Monday, 4 February 2013

Investing And CPF Contributions

By Amy Alvarez


Not many people who make payments for Central Provident Fund would want to risk their money in any form of investment scheme. Investing usually entails taking risks and this would oppose the essence of CPF membership--- that is to have money for retirement. But making a CPF investment could be good, particularly when you know what kind of investment method to choose and who you should trust in making important decisions.

So what exactly is the Central Provident Fund and why can it be used for investments? Your CPF is actually an old-age savings system that employees make payments on monthly basis. These payments are divided into three, the ordinary account, the special account and the Medisave account. Both the ordinary account and the special account can be used for investments.

The money that is in a person's CPF ordinary account can be invested in certain investment schemes, provided that the amount of money they have in their ordinary account exceeds the $20,000 minimum that should remain in the ordinary account. The same goes for the money that is in a person's CPF special account. Only when the amount is above the $40,000 minimum that should remain in the special account can the person invest in anything.

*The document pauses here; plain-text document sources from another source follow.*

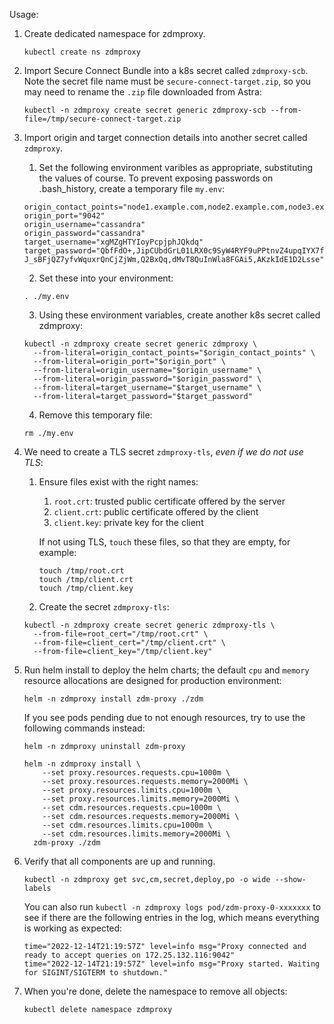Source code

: Usage:
1. Create dedicated namespace for zdmproxy.

    ```
    kubectl create ns zdmproxy
    ```

2. Import Secure Connect Bundle into a k8s secret called `zdmproxy-scb`. Note the secret file name must be `secure-connect-target.zip`, so you may need to rename the `.zip` file downloaded from Astra:

   ```
   kubectl -n zdmproxy create secret generic zdmproxy-scb --from-file=/tmp/secure-connect-target.zip
   ```

3. Import origin and target connection details into another secret called `zdmproxy`. 

   1. Set the following environment varibles as appropriate, substituting the values of course. To prevent exposing passwords on .bash_history, create a temporary file `my.env`:
   ```
   origin_contact_points="node1.example.com,node2.example.com,node3.example.com"
   origin_port="9042"
   origin_username="cassandra"
   origin_password="cassandra"
   target_username="xgMZgHTYIoyPcpjphJQkdq"
   target_password="QbfFdO+,JipCUbdGrL01LRX0c9SyW4RYF9uPPtnvZ4upqIYX7fgbDw7p8RYvL-J_sBFjQZ7yfvWquxrQnCjZjWm,Q2BxQq,dMvT8QuInWla8FGAi5,AKzkIdE1D2Lsse"
   ```

   2. Set these into your environment: 
   ```
   . ./my.env
   ```

   3. Using these environment variables, create another k8s secret called zdmproxy:

    ```
    kubectl -n zdmproxy create secret generic zdmproxy \
      --from-literal=origin_contact_points="$origin_contact_points" \
      --from-literal=origin_port="$origin_port" \
      --from-literal=origin_username="$origin_username" \
      --from-literal=origin_password="$origin_password" \
      --from-literal=target_username="$target_username" \
      --from-literal=target_password="$target_password"
    ```

   4. Remove this temporary file:  
   ```
   rm ./my.env
   ```

4. We need to create a TLS secret `zdmproxy-tls`, *even if we do not use TLS*:

   1. Ensure files exist with the right names:

      1. `root.crt`: trusted public certificate offered by the server
      2. `client.crt`: public certificate offered by the client
      3. `client.key`: private key for the client

       If not using TLS, `touch` these files, so that they are empty, for example:
       ```
       touch /tmp/root.crt
       touch /tmp/client.crt
       touch /tmp/client.key
       ```

   2. Create the secret `zdmproxy-tls`:

    ```
    kubectl -n zdmproxy create secret generic zdmproxy-tls \
      --from-file=root_cert="/tmp/root.crt" \
      --from-file=client_cert="/tmp/client.crt" \
      --from-file=client_key="/tmp/client.key"
    ```


5. Run helm install to deploy the helm charts; the default `cpu` and `memory` resource allocations are designed for production environment:

    ```
    helm -n zdmproxy install zdm-proxy ./zdm
    ```

   If you see pods pending due to not enough resources, try to use the following commands instead:

    ```
    helm -n zdmproxy uninstall zdm-proxy
    ```

    ```
    helm -n zdmproxy install \
        --set proxy.resources.requests.cpu=1000m \
        --set proxy.resources.requests.memory=2000Mi \
        --set proxy.resources.limits.cpu=1000m \
        --set proxy.resources.limits.memory=2000Mi \
        --set cdm.resources.requests.cpu=1000m \
        --set cdm.resources.requests.memory=2000Mi \
        --set cdm.resources.limits.cpu=1000m \
        --set cdm.resources.limits.memory=2000Mi \
      zdm-proxy ./zdm
    ```

6. Verify that all components are up and running.

    ```
    kubectl -n zdmproxy get svc,cm,secret,deploy,po -o wide --show-labels
    ```

   You can also run ```kubectl -n zdmproxy logs pod/zdm-proxy-0-xxxxxxx``` to see if there are the following entries in the log, which means everything is working as expected:

    ```
    time="2022-12-14T21:19:57Z" level=info msg="Proxy connected and ready to accept queries on 172.25.132.116:9042"
    time="2022-12-14T21:19:57Z" level=info msg="Proxy started. Waiting for SIGINT/SIGTERM to shutdown."
    ```

7. When you're done, delete the namespace to remove all objects:

    ```
    kubectl delete namespace zdmproxy
    ```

These types of funds are mandated by the government to help protect individuals have money when they retire. The kind of insurance planning Singapore residents need to adhere to, as set by these guidelines for investments, help them use the money wisely. When it comes to Wealth management singapore residents need to ask expert advice from financial advisors who can show them how to properly invest their surplus cash.

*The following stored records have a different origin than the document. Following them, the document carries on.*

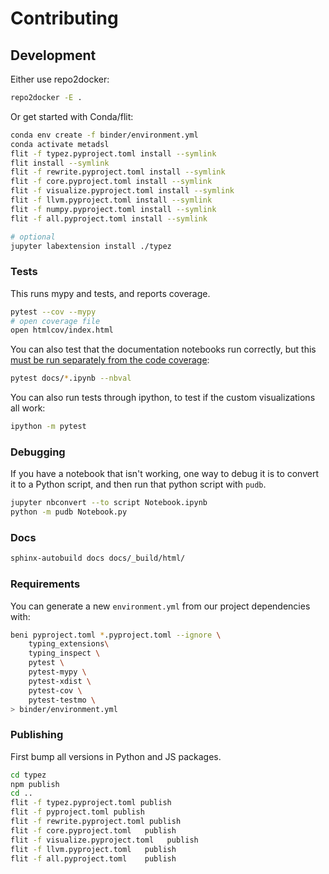 # Contributing

## Development

Either use repo2docker:

```bash
repo2docker -E .
```

Or get started with Conda/flit:

```bash
conda env create -f binder/environment.yml
conda activate metadsl
flit -f typez.pyproject.toml install --symlink
flit install --symlink
flit -f rewrite.pyproject.toml install --symlink
flit -f core.pyproject.toml install --symlink
flit -f visualize.pyproject.toml install --symlink
flit -f llvm.pyproject.toml install --symlink
flit -f numpy.pyproject.toml install --symlink
flit -f all.pyproject.toml install --symlink

# optional
jupyter labextension install ./typez
```

### Tests

This runs mypy and tests, and reports coverage.

```bash
pytest --cov --mypy
# open coverage file
open htmlcov/index.html
```

You can also test that the documentation notebooks run correctly, but this
[must be run separately from the code coverage](https://github.com/computationalmodelling/nbval/issues/116):

```bash
pytest docs/*.ipynb --nbval
```

You can also run tests through ipython, to test if the custom visualizations all work:

```bash
ipython -m pytest
```

### Debugging

If you have a notebook that isn't working, one way to debug it is to convert it to a Python
script, and then run that python script with `pudb`.

```bash
jupyter nbconvert --to script Notebook.ipynb
python -m pudb Notebook.py
```

### Docs

```bash
sphinx-autobuild docs docs/_build/html/
```

### Requirements

You can generate a new `environment.yml` from our project dependencies with:

```bash
beni pyproject.toml *.pyproject.toml --ignore \
    typing_extensions\
    typing_inspect \
    pytest \
    pytest-mypy \
    pytest-xdist \
    pytest-cov \
    pytest-testmo \
> binder/environment.yml
```

### Publishing

First bump all versions in Python and JS packages.

```bash
cd typez
npm publish
cd ..
flit -f typez.pyproject.toml publish
flit -f pyproject.toml publish
flit -f rewrite.pyproject.toml publish
flit -f core.pyproject.toml   publish
flit -f visualize.pyproject.toml   publish
flit -f llvm.pyproject.toml   publish
flit -f all.pyproject.toml    publish
```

Doing a thorough research is important when a person is planning to invest some of his money. Investing involves taking risks but it can really bring great returns if a person learns what it takes to make sense of the uncertainess. So those who want to make a CPF investment, they should find time understanding this kind of investment. They'll also find it necessary to consult with a financial advisor to help them determine the degree of risk to take for a particular investment.